Showing posts with label mysql. Show all posts
Showing posts with label mysql. Show all posts

Thursday, November 15, 2012

Hive & Me Part 2

Continued from Hive & Me Part 1.....

After creating the required MySQL and Hive tables I moved in to the logic part of the script. I have to get the sum of all the bandwidth-In and bandwidth-Out entries separately. Then sum (bandwidth-In)-sum (bandwidth-Out) will give the current value and sum (bandwidth-Out) will give the history value. But doing it hourly is extremely costly. But if we can sum the entries from the last hour and calculate the current and history values based on the early current and history values, it will be better. I got to know we are keeping the time of the last run of the script in a MySQL table, and we write it to the hive configuration file using a Java class. I used that value to get the sum of the entries in the last hour. But it is not possible to add this last hour summarization to the previous current, and history values in the same query. So I add the summarization of the last hour with new id and sum the final and last hour rows in the table.

INSERT INTO TABLE REGISTRY_USAGE_HOURLY_ANALYTICS 
SELECT concat(TID, "LastHour"), TID, HISTORY_USAGE, CURRUNT-HISTORY_USAGE FROM
(SELECT TENANT_ID AS TID,
        sum(PAYLOAD_VALUE) AS HISTORY_USAGE
FROM USAGE_STATS_TABLE
WHERE USAGE_STATS_TABLE.PAYLOAD_TYPE = 'ContentBandwidth-Out' AND Timestmp > ${hiveconf:last_hourly_ts}
GROUP BY SERVER_NAME, PAYLOAD_TYPE, TENANT_ID) table1
JOIN
(SELECT TENANT_ID AS TID2,
        sum(PAYLOAD_VALUE) AS CURRUNT
FROM USAGE_STATS_TABLE
WHERE USAGE_STATS_TABLE.PAYLOAD_TYPE = 'ContentBandwidth-In' AND Timestmp > ${hiveconf:last_hourly_ts}
GROUP BY SERVER_NAME, PAYLOAD_TYPE, TENANT_ID) table2
ON(table2.TID2 = table1.TID);


 Above script get the summery of the usage in the last hour and inset it in to the table.
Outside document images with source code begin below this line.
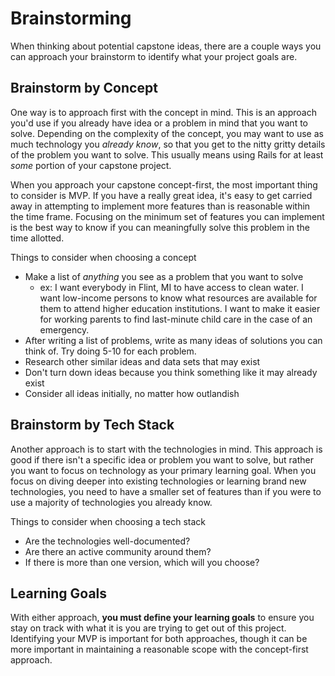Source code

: # Brainstorming

When thinking about potential capstone ideas, there are a couple ways you can approach your brainstorm to identify what your project goals are.


## Brainstorm by Concept
One way is to approach first with the concept in mind. This is an approach you'd use if you already have idea or a problem in mind that you want to solve. Depending on the complexity of the concept, you may want to use as much technology you _already know_, so that you get to the nitty gritty details of the problem you want to solve. This usually means using Rails for at least _some_ portion of your capstone project.

When you approach your capstone concept-first, the most important thing to consider is MVP. If you have a really great idea, it's  easy to get carried away in attempting to implement more features than is reasonable within the time frame. Focusing on the minimum set of features you can implement is the best way to know if you can meaningfully solve this problem in the time allotted.

Things to consider when choosing a concept
- Make a list of _anything_ you see as a problem that you want to solve
  - ex: I want everybody in Flint, MI to have access to clean water. I want low-income persons to know what resources are available for them to attend higher education institutions. I want to make it easier for working parents to find last-minute child care in the case of an emergency.
- After writing a list of problems, write as many ideas of solutions you can think of. Try doing 5-10 for each problem.  
- Research other similar ideas and data sets that may exist
- Don't turn down ideas because you think something like it may already exist
- Consider all ideas initially, no matter how outlandish


## Brainstorm by Tech Stack
Another approach is to start with the technologies in mind. This approach is good if there isn't a specific idea or problem you want to solve, but rather you want to focus on technology as your primary learning goal. When you focus on diving deeper into existing technologies or learning brand new technologies, you need to have a smaller set of features than if you were to use a majority of technologies you already know.

Things to consider when choosing a tech stack
- Are the technologies well-documented?
- Are there an active community around them?
- If there is more than one version, which will you choose?

## Learning Goals
With either approach, **you must define your learning goals** to ensure you stay on track with what it is you are trying to get out of this project. Identifying your MVP is important for both approaches, though it can be more important in maintaining a reasonable scope with the concept-first approach.
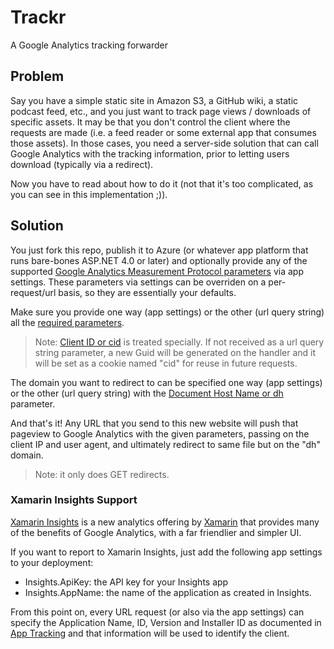 Trackr
======

A Google Analytics tracking forwarder

## Problem

Say you have a simple static site in Amazon S3, a GitHub wiki, a static podcast feed, etc., and you just want to 
track page views / downloads of specific assets. It may be that you don't control the client where the requests 
are made (i.e. a feed reader or some external app that consumes those assets). In those cases, you need a server-side 
solution that can call Google Analytics with the tracking information, prior to letting users download (typically 
via a redirect). 

Now you have to read about how to do it (not that it's too complicated, as you can see in this implementation ;)).

## Solution

You just fork this repo, publish it to Azure (or whatever app platform that runs bare-bones ASP.NET 4.0 or later) and 
optionally provide any of the supported [Google Analytics Measurement Protocol parameters](https://developers.google.com/analytics/devguides/collection/protocol/v1/parameters) 
via app settings. These parameters via settings can be overriden on a per-request/url basis, so they are essentially 
your defaults. 

Make sure you provide one way (app settings) or the other (url query string) all the [required parameters](https://developers.google.com/analytics/devguides/collection/protocol/v1/reference#required).

> Note: [Client ID or cid](https://developers.google.com/analytics/devguides/collection/protocol/v1/parameters#cid) 
> is treated specially. If not received as a url query string parameter, a new Guid will be generated on the handler 
> and it will be set as a cookie named "cid" for reuse in future requests.
 
The domain you want to redirect to can be specified one way (app settings) or the other (url query string) with the 
[Document Host Name or dh](https://developers.google.com/analytics/devguides/collection/protocol/v1/parameters#dh) 
parameter.

And that's it! Any URL that you send to this new website will push that pageview to Google Analytics with the given 
parameters, passing on the client IP and user agent, and ultimately redirect to same file but on the "dh" domain.

> Note: it only does GET redirects.


### Xamarin Insights Support

[Xamarin Insights](http://xamarin.com/insights) is a new analytics offering by [Xamarin](http://www.xamarin.com) that provides many of the benefits 
of Google Analytics, with a far friendlier and simpler UI.

If you want to report to Xamarin Insights, just add the following app settings to your deployment: 
* Insights.ApiKey: the API key for your Insights app 
* Insights.AppName: the name of the application as created in Insights.

From this point on, every URL request (or also via the app settings) can specify the Application Name, ID, Version 
and Installer ID as documented in [App Tracking](https://developers.google.com/analytics/devguides/collection/protocol/v1/parameters#apptracking) 
and that information will be used to identify the client.
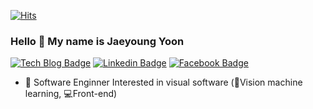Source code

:[![Hits](https://hits.seeyoufarm.com/api/count/incr/badge.svg?url=https%3A%2F%2Fgithub.com%2Fwjy5446&count_bg=%2379C83D&title_bg=%23555555&icon=bilibili.svg&icon_color=%23E7E7E7&title=hits&edge_flat=false)](https://hits.seeyoufarm.com)
### Hello 👋 My name is Jaeyoung Yoon
[![Tech Blog Badge](http://img.shields.io/badge/-Tech%20blog-000000?style=flat-square&logo=github&link=https://wjy5446.github.io/)](https://wjy5446.github.io/) [![Linkedin Badge](https://img.shields.io/badge/-LinkedIn-blue?style=flat-square&logo=Linkedin&logoColor=white&link=https://www.linkedin.com/in/jaeyoung-yoon/)](https://www.linkedin.com/in/jaeyoung-yoon/) [![Facebook Badge](https://img.shields.io/badge/Facebook-1877f2?style=flat-square&logo=facebook&logoColor=white&link=https://www.facebook.com/jaeyoung.yoon.940/)](https://www.facebook.com/jaeyoung.yoon.940/)
- 🔭 Software Enginner Interested in visual software (🤖Vision machine learning, 💻Front-end) 

<!--
**wjy5446/wjy5446** is a ✨ _special_ ✨ repository because its `README.md` (this file) appears on your GitHub profile.

Here are some ideas to get you started:

- 🔭 I’m currently working on ...
- 🌱 I’m currently learning ...
- 👯 I’m looking to collaborate on ...
- 🤔 I’m looking for help with ...
- 💬 Ask me about ...
- 📫 How to reach me: ...
- 😄 Pronouns: ...
- ⚡ Fun fact: ...
-->
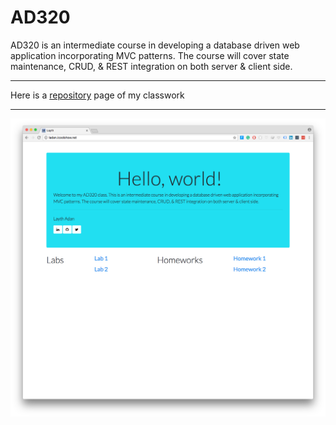 # AD320
 AD320 is an intermediate course in developing a database driven web application incorporating MVC patterns.
 The course will cover state maintenance, CRUD, & REST integration on both server & client side.

- - - 
Here is a [repository](http://ladan.icoolshow.net/) page of my classwork
- - - 


![logbook](https://github.com/wehelie/ad320/blob/master/logbook.png)
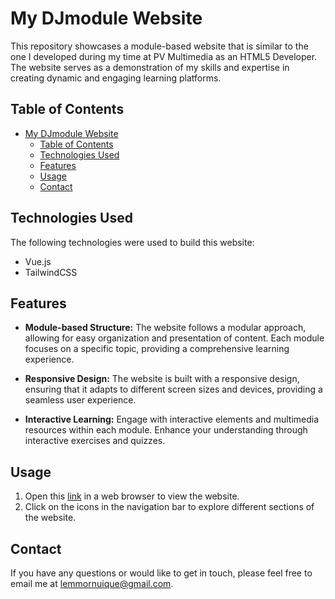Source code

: # My DJmodule Website

This repository showcases a module-based website that is similar to the one I developed during my time at PV Multimedia as an HTML5 Developer. The website serves as a demonstration of my skills and expertise in creating dynamic and engaging learning platforms.

## Table of Contents

- [My DJmodule Website](#my-djmodule-website)
  - [Table of Contents](#table-of-contents)
  - [Technologies Used](#technologies-used)
  - [Features](#features)
  - [Usage](#usage)
  - [Contact](#contact)

## Technologies Used

The following technologies were used to build this website:

- Vue.js
- TailwindCSS

## Features

- **Module-based Structure:** The website follows a modular approach, allowing for easy organization and presentation of content. Each module focuses on a specific topic, providing a comprehensive learning experience.

- **Responsive Design:** The website is built with a responsive design, ensuring that it adapts to different screen sizes and devices, providing a seamless user experience.

- **Interactive Learning:** Engage with interactive elements and multimedia resources within each module. Enhance your understanding through interactive exercises and quizzes.

## Usage

1. Open this [link](https://djlemmor.github.io/dj-module/) in a web browser to view the website.
2. Click on the icons in the navigation bar to explore different sections of the website.

## Contact

If you have any questions or would like to get in touch, please feel free to email me at [lemmornuique@gmail.com](mailto:lemmornuique@gmail.com).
Below query add the last our summary to final(in the last hour) and create the final value for the current hour.

INSERT INTO TABLE REGISTRY_USAGE_HOURLY_ANALYTICS 
SELECT concat(TENANT_ID, "Final"),
        TENANT_ID,
        sum(HISTORY_USAGE) as HISTORY_USAGE,
        sum(CURRENT_USAGE) as CURRENT_USAGE
FROM REGISTRY_USAGE_HOURLY_ANALYTICS
GROUP BY TENANT_ID

This query results in a MySQL table where each tenant has two rows as 'final' and 'last hour'. Final row gives the current (size of all the data that user currently have in his directory) and history (size of all the data that user has deleted up to now). This information should be available to for each tenant correct to the last hour.

Hive & Me Part 1

Started with the new project to summarize registry bandwidth data (refers to the space used in the registry). As you might know we can have BAM to summarize data in Cassandra key spaces using hive scripts. It was not easy to work with lack of examples under hive.

What I have to do
There was a table in Cassandra that contains registry usage data. When a user adds or remove something from his registry a entry is marked as “registryBandwidth-In” (when we adds something) or “registryBandwidth-Out”(when he deletes something). I have to summarize those recodes in such a way that we have access to the current (size of all the data that user currently have in his directory) and history (size of all the data that user has deleted up to now). This information should be available to for each tenant correct to the last hour.

Implementation Plan
If I can write the current and history values in to a MySQL table, where each tenant will have a separate row, it is good enough. First I thought of having a table in hive with current and history values and a MySQL table mapped to it.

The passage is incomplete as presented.